--- ASSIGNED TASK ---
Transcribe word for word the lines below from the line with "(please vote :star:)" through the line with "- [Shouldn't/Why doesn't", ends included.
# # # # # # #
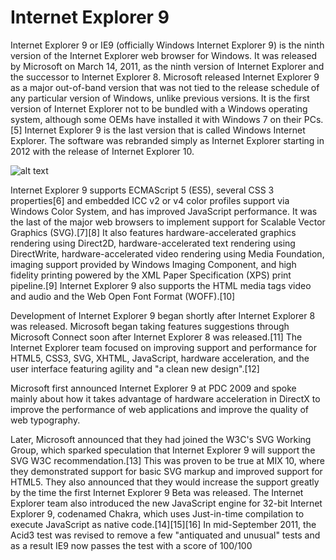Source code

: # Internet Explorer 9

Internet Explorer 9 or IE9 (officially Windows Internet Explorer 9) is the ninth version of the Internet Explorer web browser for Windows. It was released by Microsoft on March 14, 2011, as the ninth version of Internet Explorer and the successor to Internet Explorer 8. Microsoft released Internet Explorer 9 as a major out-of-band version that was not tied to the release schedule of any particular version of Windows, unlike previous versions. It is the first version of Internet Explorer not to be bundled with a Windows operating system, although some OEMs have installed it with Windows 7 on their PCs.[5] Internet Explorer 9 is the last version that is called Windows Internet Explorer. The software was rebranded simply as Internet Explorer starting in 2012 with the release of Internet Explorer 10.

![alt text](https://upload.wikimedia.org/wikipedia/en/3/39/Internet_Explorer_9_screenshot.png)

Internet Explorer 9 supports ECMAScript 5 (ES5), several CSS 3 properties[6] and embedded ICC v2 or v4 color profiles support via Windows Color System, and has improved JavaScript performance. It was the last of the major web browsers to implement support for Scalable Vector Graphics (SVG).[7][8] It also features hardware-accelerated graphics rendering using Direct2D, hardware-accelerated text rendering using DirectWrite, hardware-accelerated video rendering using Media Foundation, imaging support provided by Windows Imaging Component, and high fidelity printing powered by the XML Paper Specification (XPS) print pipeline.[9] Internet Explorer 9 also supports the HTML media tags video and audio and the Web Open Font Format (WOFF).[10]

Development of Internet Explorer 9 began shortly after Internet Explorer 8 was released. Microsoft began taking features suggestions through Microsoft Connect soon after Internet Explorer 8 was released.[11] The Internet Explorer team focused on improving support and performance for HTML5, CSS3, SVG, XHTML, JavaScript, hardware acceleration, and the user interface featuring agility and "a clean new design".[12]

Microsoft first announced Internet Explorer 9 at PDC 2009 and spoke mainly about how it takes advantage of hardware acceleration in DirectX to improve the performance of web applications and improve the quality of web typography.

Later, Microsoft announced that they had joined the W3C's SVG Working Group, which sparked speculation that Internet Explorer 9 will support the SVG W3C recommendation.[13] This was proven to be true at MIX 10, where they demonstrated support for basic SVG markup and improved support for HTML5. They also announced that they would increase the support greatly by the time the first Internet Explorer 9 Beta was released. The Internet Explorer team also introduced the new JavaScript engine for 32-bit Internet Explorer 9, codenamed Chakra, which uses Just-in-time compilation to execute JavaScript as native code.[14][15][16] In mid-September 2011, the Acid3 test was revised to remove a few "antiquated and unusual" tests and as a result IE9 now passes the test with a score of 100/100
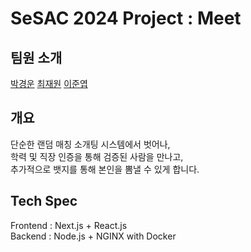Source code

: # SeSAC 2024 Project : Meet

## 팀원 소개

[박경운](https://github.com/kyeoungwoon)
[최재원](https://github.com/JayOneC_)
[이준엽](https://github.com/jy0830)

## 개요

단순한 랜덤 매칭 소개팅 시스템에서 벗어나,  
학력 및 직장 인증을 통해 검증된 사람을 만나고,  
추가적으로 뱃지를 통해 본인을 뽐낼 수 있게 합니다.

## Tech Spec

Frontend : Next.js + React.js  
Backend : Node.js + NGINX with Docker
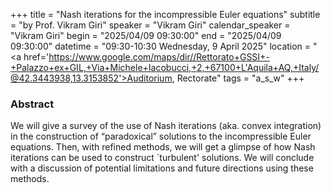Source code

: +++
title = "Nash iterations for the incompressible Euler equations"
subtitle = "by Prof. Vikram Giri"
speaker = "Vikram Giri"
calendar_speaker = "Vikram Giri"
begin = "2025/04/09  09:30:00"
end = "2025/04/09  09:30:00"
datetime = "09:30-10:30 Wednesday, 9 April 2025"
location = "<a href='https://www.google.com/maps/dir//Rettorato+GSSI+-+Palazzo+ex+GIL,+Via+Michele+Iacobucci,+2,+67100+L'Aquila+AQ,+Italy/@42.3443938,13.3153852'>Auditorium, Rectorate</a>"
tags = "a_s_w"
+++

### Abstract
We will give a survey of the use of Nash iterations (aka. convex integration) in the construction of “paradoxical” solutions to the incompressible Euler equations. Then, with refined methods, we will get a glimpse of how Nash iterations can be used to construct `turbulent' solutions. We will conclude with a discussion of potential limitations and future directions using these methods.
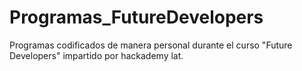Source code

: # Programas_FutureDevelopers
Programas codificados de manera personal durante el curso "Future Developers" impartido por hackademy lat.
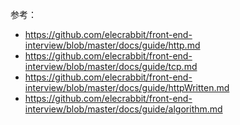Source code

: 参考：
- https://github.com/elecrabbit/front-end-interview/blob/master/docs/guide/http.md
- https://github.com/elecrabbit/front-end-interview/blob/master/docs/guide/tcp.md
- https://github.com/elecrabbit/front-end-interview/blob/master/docs/guide/httpWritten.md
- https://github.com/elecrabbit/front-end-interview/blob/master/docs/guide/algorithm.md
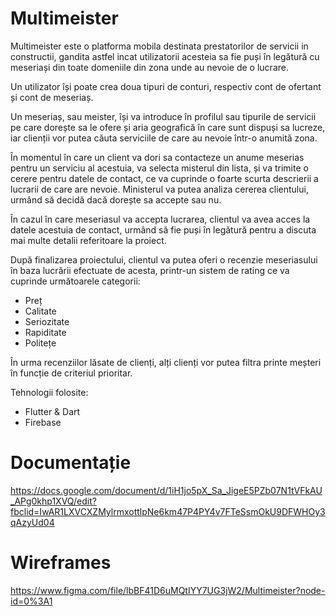 # Multimeister


Multimeister este o platforma mobila destinata prestatorilor de servicii in constructii, gandita astfel incat utilizatorii acesteia sa fie puși în legătură cu meseriași din toate domeniile din zona unde au nevoie de o lucrare.

Un utilizator își poate crea doua tipuri de conturi, respectiv cont de ofertant și cont de meseriaș.
  
Un meseriaș, sau meister, își va introduce în profilul sau tipurile de servicii pe care dorește sa le ofere și aria geografică în care sunt dispuși sa lucreze, iar clienții vor putea căuta serviciile de care au nevoie într-o anumită zona.
  
În momentul în care un client va dori sa contacteze un anume meserias pentru un serviciu al acestuia, va selecta misterul din lista, și va trimite o cerere pentru datele de contact, ce va cuprinde o foarte scurta descrierii a lucrarii de care are nevoie. Ministerul va putea analiza cererea clientului, urmând să decidă dacă dorește sa accepte sau nu.
  
În cazul în care meseriasul va accepta lucrarea, clientul va avea acces la datele acestuia de contact, urmând să fie puși în legătură pentru a discuta mai multe detalii referitoare la proiect.
  
După finalizarea proiectului, clientul va putea oferi o recenzie meseriasului în baza lucrării efectuate de acesta, printr-un sistem de rating ce va cuprinde următoarele categorii:
* Preț
* Calitate
* Seriozitate
* Rapiditate
* Politețe

În urma recenziilor lăsate de clienți, alți clienți vor putea filtra printe meșteri în funcție de criteriul prioritar.

Tehnologii folosite:
* Flutter & Dart
* Firebase

# Documentație
https://docs.google.com/document/d/1iH1jo5pX_Sa_JigeE5PZb07N1tVFkAU_APg0khp1XVQ/edit?fbclid=IwAR1LXVCXZMylrmxottlpNe6km47P4PY4v7FTeSsmOkU9DFWHOy3qAzyUd04

# Wireframes
https://www.figma.com/file/lbBF41D6uMQtIYY7UG3jW2/Multimeister?node-id=0%3A1
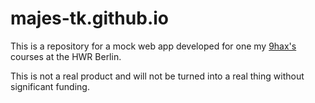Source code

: # majes-tk.github.io

This is a repository for a mock web app developed for one my [9hax's](https://github.com/9hax) courses at the HWR Berlin.

This is not a real product and will not be turned into a real thing without significant funding.
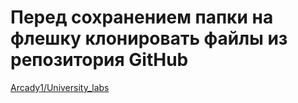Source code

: # Перед сохранением папки на флешку клонировать файлы из репозитория GitHub
[Arcady1/University_labs](https://github.com/Arcady1/University_labs)

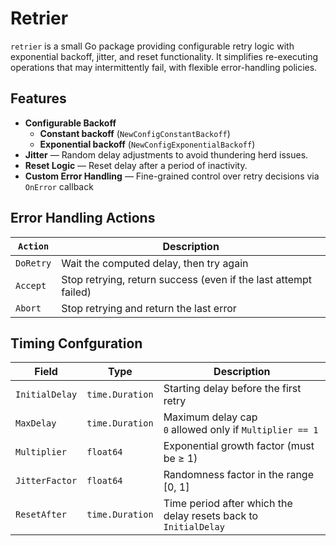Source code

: # Retrier

`retrier` is a small Go package providing configurable retry logic with exponential backoff, jitter, and reset functionality. It simplifies re-executing operations that may intermittently fail, with flexible error-handling policies.

## Features

- **Configurable Backoff**
  - **Constant backoff** (`NewConfigConstantBackoff`)
  - **Exponential backoff** (`NewConfigExponentialBackoff`)
- **Jitter** — Random delay adjustments to avoid thundering herd issues.
- **Reset Logic** — Reset delay after a period of inactivity.
- **Custom Error Handling** — Fine-grained control over retry decisions via `OnError` callback

## Error Handling Actions

| `Action`  | Description                                                     |
| --------- | --------------------------------------------------------------- |
| `DoRetry` | Wait the computed delay, then try again                         |
| `Accept`  | Stop retrying, return success (even if the last attempt failed) |
| `Abort`   | Stop retrying and return the last error                         |

## Timing Confguration

| Field          | Type            | Description                                                     |
| -------------- | --------------- | --------------------------------------------------------------- |
| `InitialDelay` | `time.Duration` | Starting delay before the first retry                           |
| `MaxDelay`     | `time.Duration` | Maximum delay cap<br>`0` allowed only if `Multiplier == 1`      |
| `Multiplier`   | `float64`       | Exponential growth factor (must be ≥ 1)                         |
| `JitterFactor` | `float64`       | Randomness factor in the range \[0, 1]                          |
| `ResetAfter`   | `time.Duration` | Time period after which the delay resets back to `InitialDelay` |
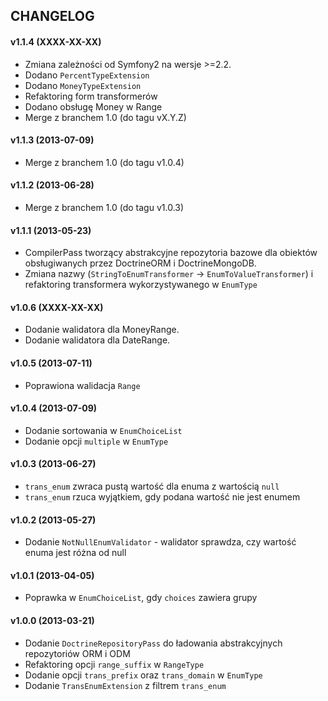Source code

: ## CHANGELOG ##

#### v1.1.4 (XXXX-XX-XX) ####
- Zmiana zależności od Symfony2 na wersje >=2.2.
- Dodano `PercentTypeExtension`
- Dodano `MoneyTypeExtension`
- Refaktoring form transformerów
- Dodano obsługę Money w Range
- Merge z branchem 1.0 (do tagu vX.Y.Z)

#### v1.1.3 (2013-07-09) ####
- Merge z branchem 1.0 (do tagu v1.0.4)

#### v1.1.2 (2013-06-28) ####
- Merge z branchem 1.0 (do tagu v1.0.3)

#### v1.1.1 (2013-05-23) ####
- CompilerPass tworzący abstrakcyjne repozytoria bazowe dla obiektów obsługiwanych przez DoctrineORM i DoctrineMongoDB.
- Zmiana nazwy (`StringToEnumTransformer` -> `EnumToValueTransformer`) i refaktoring transformera wykorzystywanego w `EnumType`

#### v1.0.6 (XXXX-XX-XX) ####
- Dodanie walidatora dla MoneyRange.
- Dodanie walidatora dla DateRange.

#### v1.0.5 (2013-07-11) ####
- Poprawiona walidacja `Range`

#### v1.0.4 (2013-07-09) ####
 - Dodanie sortowania w `EnumChoiceList`
 - Dodanie opcji `multiple` w `EnumType`

#### v1.0.3 (2013-06-27) ####
- `trans_enum` zwraca pustą wartość dla enuma z wartością `null`
- `trans_enum` rzuca wyjątkiem, gdy podana wartość nie jest enumem

#### v1.0.2 (2013-05-27) ####
- Dodanie `NotNullEnumValidator` - walidator sprawdza, czy wartość enuma jest różna od null

#### v1.0.1 (2013-04-05) ####
- Poprawka w `EnumChoiceList`, gdy `choices` zawiera grupy

#### v1.0.0 (2013-03-21) ####
- Dodanie `DoctrineRepositoryPass` do ładowania abstrakcyjnych repozytoriów ORM i ODM
- Refaktoring opcji `range_suffix` w `RangeType`
- Dodanie opcji `trans_prefix` oraz `trans_domain` w `EnumType`
- Dodanie `TransEnumExtension` z filtrem `trans_enum`
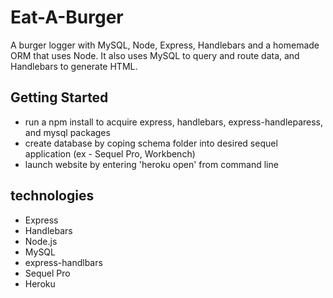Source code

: # Eat-A-Burger
A burger logger with MySQL, Node, Express, Handlebars and a homemade ORM that uses Node. It also uses MySQL to query and route data, and Handlebars to generate HTML.

## Getting Started
* run a npm install to acquire express, handlebars, express-handleparess, and mysql packages
* create database by coping schema folder into desired sequel application (ex - Sequel Pro, Workbench)
* launch website by entering 'heroku open' from command line

## technologies
* Express
* Handlebars
* Node.js
* MySQL
* express-handlbars
* Sequel Pro
* Heroku
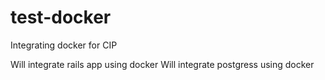 # test-docker
Integrating docker for CIP

Will integrate rails app using docker
Will integrate postgress using docker
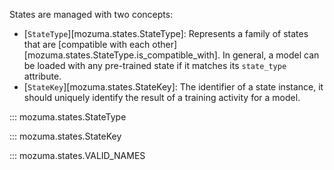 
States are managed with two concepts:

* [`StateType`][mozuma.states.StateType]: Represents a family of states that are
    [compatible with each other][mozuma.states.StateType.is_compatible_with].
    In general, a model can be loaded with any pre-trained state if it matches its `state_type` attribute.
* [`StateKey`][mozuma.states.StateKey]: The identifier of a state instance,
    it should uniquely identify the result of a training activity for a model.

::: mozuma.states.StateType

::: mozuma.states.StateKey

::: mozuma.states.VALID_NAMES

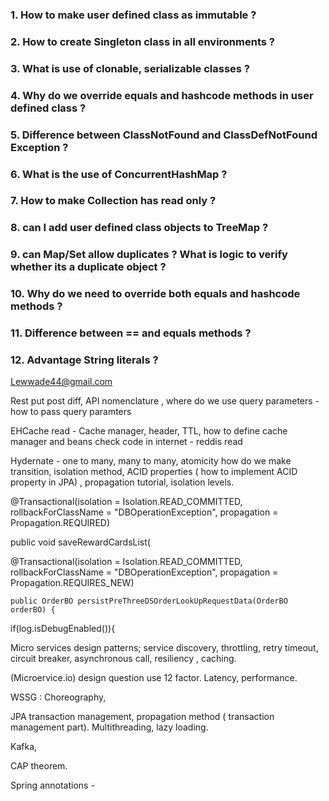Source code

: ### 1. How to make user defined class as immutable ?
### 2. How to create Singleton class in all environments ?
### 3. What is use of clonable, serializable classes ?
### 4. Why do we override equals and hashcode methods in user defined class ?
### 5. Difference between ClassNotFound and ClassDefNotFound Exception ?
### 6. What is the use of ConcurrentHashMap ?
### 7. How to make Collection has read only ?
### 8. can I add user defined class objects to TreeMap ?
### 9. can Map/Set allow duplicates ? What is logic to verify whether its a duplicate object ?
### 10. Why do we need to override both equals and hashcode methods ?
### 11. Difference between == and equals methods ?
### 12. Advantage String literals ?

Lewwade44@gmail.com

Rest put post diff, API nomenclature , where do we use query parameters - how to pass query paramters

EHCache read - Cache manager, header, TTL, how to define cache manager and beans check code in internet - reddis read

Hydernate - one to many, many to many, atomicity how do we make transition, isolation method, ACID properties ( how to implement ACID property in JPA) , propagation tutorial, isolation levels. 



@Transactional(isolation = Isolation.READ_COMMITTED, rollbackForClassName = "DBOperationException", propagation = Propagation.REQUIRED)

public void saveRewardCardsList(



@Transactional(isolation = Isolation.READ_COMMITTED, rollbackForClassName = "DBOperationException", propagation = Propagation.REQUIRES_NEW)

	public OrderBO persistPreThreeDSOrderLookUpRequestData(OrderBO orderBO) {

if(log.isDebugEnabled()){





Micro services design patterns; service discovery, throttling, retry timeout, circuit breaker, asynchronous call, resiliency , caching. 

(Microervice.io) design question use 12 factor. Latency, performance. 

WSSG : Choreography, 





JPA transaction management, propagation method ( transaction management part). Multithreading, lazy loading. 

Kafka, 





CAP theorem. 



Spring annotations - 
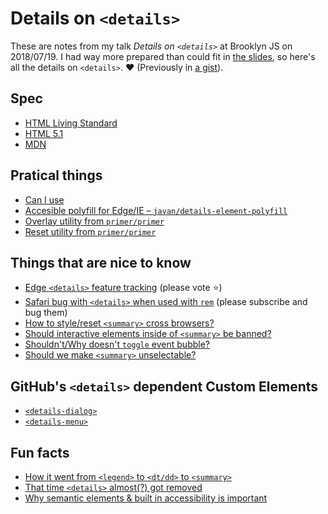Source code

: # Details on `<details>`

These are notes from my talk *Details on `<details>`* at Brooklyn JS on 2018/07/19. I had way more prepared than could fit in [the slides](https://docs.google.com/presentation/d/1hvnPpsJo44BTPfJx28CV95vqk_dt6na1awUbk0kmZYM/edit?usp=sharing), so here's all the details on `<details>`. ❤️ (Previously in [a gist](https://gist.github.com/muan/adf26249c0adf018aea828105a5846eb)).

## Spec

- [HTML Living Standard](https://html.spec.whatwg.org/multipage/interactive-elements.html#the-details-element)
- [HTML 5.1](https://www.w3.org/TR/html51/interactive-elements.html#the-details-element)
- [MDN](https://developer.mozilla.org/en-US/docs/Web/HTML/Element/details)

## Pratical things

- [Can I use](http://caniuse.com/#search=details)
- [Accesible polyfill for Edge/IE – `javan/details-element-polyfill`](https://github.com/javan/details-element-polyfill)
- [Overlay utility from `primer/primer`](https://github.com/primer/primer/blob/master/modules/primer-utilities/lib/details.scss)
- [Reset utility from `primer/primer`](https://github.com/primer/primer/blob/master/modules/primer-buttons/lib/button.scss#L206-L213)

## Things that are nice to know

- [Edge `<details>` feature tracking](https://wpdev.uservoice.com/forums/257854-microsoft-edge-developer/suggestions/6261266-details-summary-elements?page=2&per_page=20) (please vote :star:) 
- [Safari bug with `<details>` when used with `rem`](https://bugs.webkit.org/show_bug.cgi?id=173876) (please subscribe and bug them) 
- [How to style/reset `<summary>` cross browsers?](https://github.com/whatwg/html/issues/722)
- [Should interactive elements inside of `<summary>` be banned?](https://github.com/whatwg/html/issues/2272)
- [Shouldn't/Why doesn't `toggle` event bubble?](https://github.com/whatwg/html/issues/1533)
- [Should we make `<summary>` unselectable?](https://github.com/whatwg/html/issues/3191)

## GitHub's `<details>` dependent Custom Elements

- [`<details-dialog>`](https://github.com/github/details-dialog-element)
- [`<details-menu>`](https://github.com/github/details-menu-element)

## Fun facts

- [How it went from `<legend>` to `<dt/dd>` to `<summary>`](https://www.w3.org/html/wg/tracker/issues/83)
- [That time `<details>` almost(?) got removed](https://www.w3.org/html/wg/tracker/issues/93)
- [Why semantic elements & built in accessibility is important](https://lists.w3.org/Archives/Public/public-html/2010Apr/0049.html)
# # # # # # #
--- YOUR RESPONSE ---
- [Edge `<details>` feature tracking](https://wpdev.uservoice.com/forums/257854-microsoft-edge-developer/suggestions/6261266-details-summary-elements?page=2&per_page=20) (please vote :star:) 
- [Safari bug with `<details>` when used with `rem`](https://bugs.webkit.org/show_bug.cgi?id=173876) (please subscribe and bug them) 
- [How to style/reset `<summary>` cross browsers?](https://github.com/whatwg/html/issues/722)
- [Should interactive elements inside of `<summary>` be banned?](https://github.com/whatwg/html/issues/2272)
- [Shouldn't/Why doesn't `toggle` event bubble?](https://github.com/whatwg/html/issues/1533)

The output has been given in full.